• Work required
In the material below, tally the lines that include the string "appendix", then write down only the total.

• Records for processing
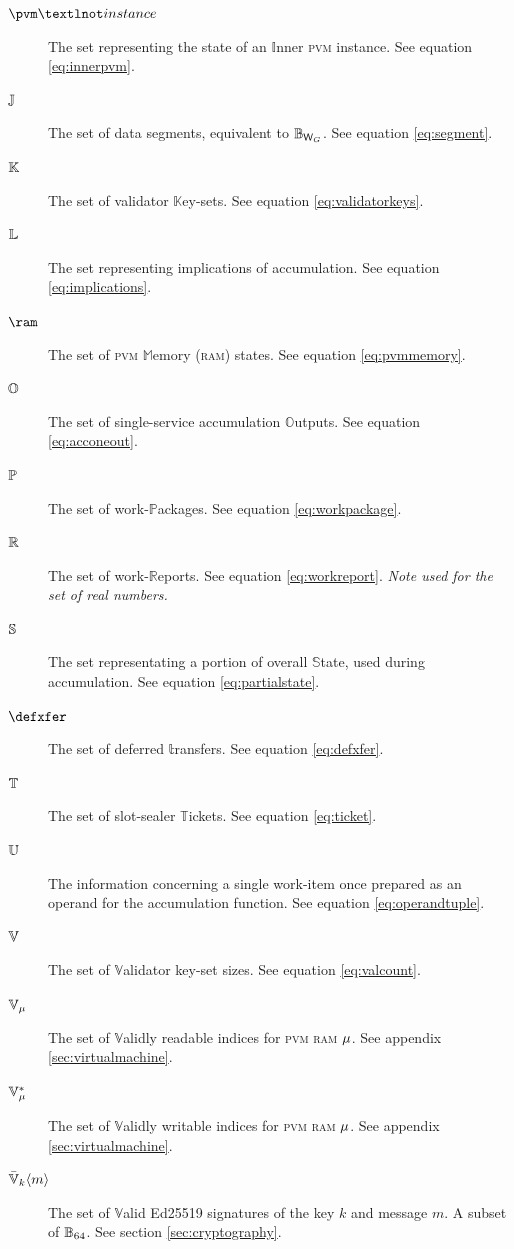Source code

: \begin{description}
  \item[$\pvm¬instance$] The set representing the state of an $\mathbb{I}$nner \textsc{pvm} instance. See equation \ref{eq:innerpvm}.
  \item[$\segment$] The set of data segments, equivalent to $\blob[\Csegmentsize]$. See equation \ref{eq:segment}.
  \item[$\valkey$] The set of validator $\mathbb{K}$ey-sets. See equation \ref{eq:validatorkeys}.
  \item[$\implications$] The set representing implications of accumulation. See equation \ref{eq:implications}.
  \item[$\ram$] The set of \textsc{pvm} $\mathbb{M}$emory (\textsc{ram}) states. See equation \ref{eq:pvmmemory}.
  \item[$\acconeout$] The set of single-service accumulation $\mathbb{O}$utputs. See equation \ref{eq:acconeout}.
  \item[$\workpackage$] The set of work-$\mathbb{P}$ackages. See equation \ref{eq:workpackage}.
  \item[$\workreport$] The set of work-$\mathbb{R}$eports. See equation \ref{eq:workreport}. \emph{Note used for the set of real numbers.}
  \item[$\partialstate$] The set representating a portion of overall $\mathbb{S}$tate, used during accumulation. See equation \ref{eq:partialstate}.
  \item[$\defxfer$] The set of deferred $\mathbb{t}$ransfers. See equation \ref{eq:defxfer}.
  \item[$\safroleticket$] The set of slot-sealer $\mathbb{T}$ickets. See equation \ref{eq:ticket}.
  \item[$\operandtuple$] The information concerning a single work-item once prepared as an operand for the accumulation function. See equation \ref{eq:operandtuple}.
  \item[$\valcount$] The set of $\mathbb{V}$alidator key-set sizes. See equation \ref{eq:valcount}.
  \item[$\readable{\memory}$] The set of $\mathbb{V}$alidly readable indices for \textsc{pvm} \textsc{ram} $\memory$. See appendix \ref{sec:virtualmachine}.
  \item[$\writable{\memory}$] The set of $\mathbb{V}$alidly writable indices for \textsc{pvm} \textsc{ram} $\memory$. See appendix \ref{sec:virtualmachine}.
  \item[$\edsignature{k}{m}$] The set of $\mathbb{V}$alid Ed25519 signatures of the key $k$ and message $m$. A subset of $\blob[64]$. See section \ref{sec:cryptography}.

\end{description}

• Expected answer
2